◆ **What to produce**
Show all lines from the data that include the word "ensure".

[Items listed in a dataset]
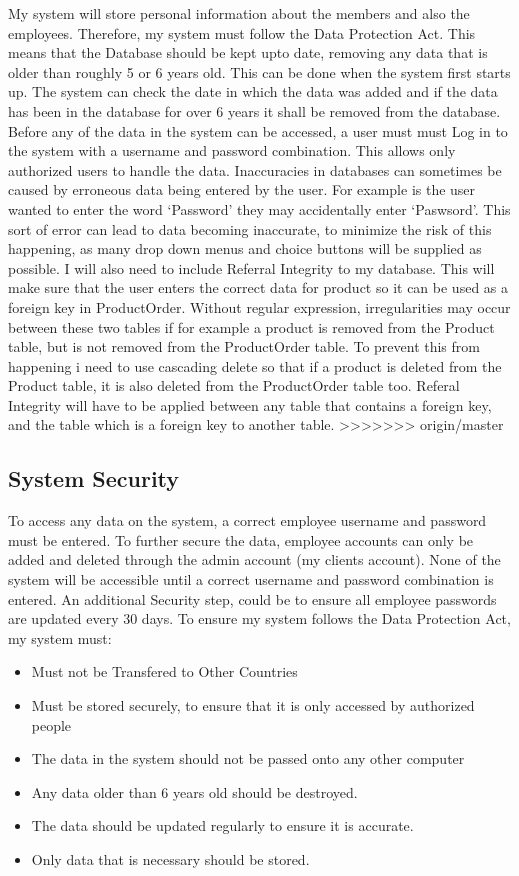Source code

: My system will store personal information about the members and also the employees. Therefore, my system must follow the Data Protection Act. This means that the Database should be kept upto date, removing any data that is older than roughly 5 or 6 years old. This can be done when the system first starts up. The system can check the date in which the data was added and if the data has been in the database for over 6 years it shall be removed from the database. Before any of the data in the system can be accessed, a user must must Log in to the system with a username and password combination. This allows only authorized users to handle the data. Inaccuracies in databases can sometimes be caused by erroneous data being entered by the user. For example is the user wanted to enter the word `Password' they may accidentally enter `Paswsord'. This sort of error can lead to data becoming inaccurate, to minimize the risk of this happening, as many drop down menus and choice buttons will be supplied as possible. I will also need to include Referral Integrity to my database. This will make sure that the user enters the correct data for product so it can be used as a foreign key in ProductOrder. Without regular expression, irregularities may occur between these two tables if for example a product is removed from the Product table, but is not removed from the ProductOrder table. To prevent this from happening i need to use cascading delete so that if a product is deleted from the Product table, it is also deleted from the ProductOrder table too. Referal Integrity will have to be applied between any table that contains a foreign key, and the table which is a foreign key to another table.
>>>>>>> origin/master

\subsection{System Security}
To access any data on the system, a correct employee username and password must be entered. To further secure the data, employee accounts can only be added and deleted through the admin account (my clients account). None of the system will be accessible until a correct username and password combination is entered. An additional Security step, could be to ensure all employee passwords are updated every 30 days. To ensure my system follows the Data Protection Act, my system must: \par \par
\begin{itemize}
\item Must not be Transfered to Other Countries
\item Must be stored securely, to ensure that it is only accessed by authorized people
\item The data in the system should not be passed onto any other computer
\item Any data older than 6 years old should be destroyed.
\item The data should be updated regularly to ensure it is accurate.
\item Only data that is necessary should be stored.
\end{itemize}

◆ **Answer**
To access any data on the system, a correct employee username and password must be entered. To further secure the data, employee accounts can only be added and deleted through the admin account (my clients account). None of the system will be accessible until a correct username and password combination is entered. An additional Security step, could be to ensure all employee passwords are updated every 30 days. To ensure my system follows the Data Protection Act, my system must: \par \par
\item Must be stored securely, to ensure that it is only accessed by authorized people
\item The data should be updated regularly to ensure it is accurate.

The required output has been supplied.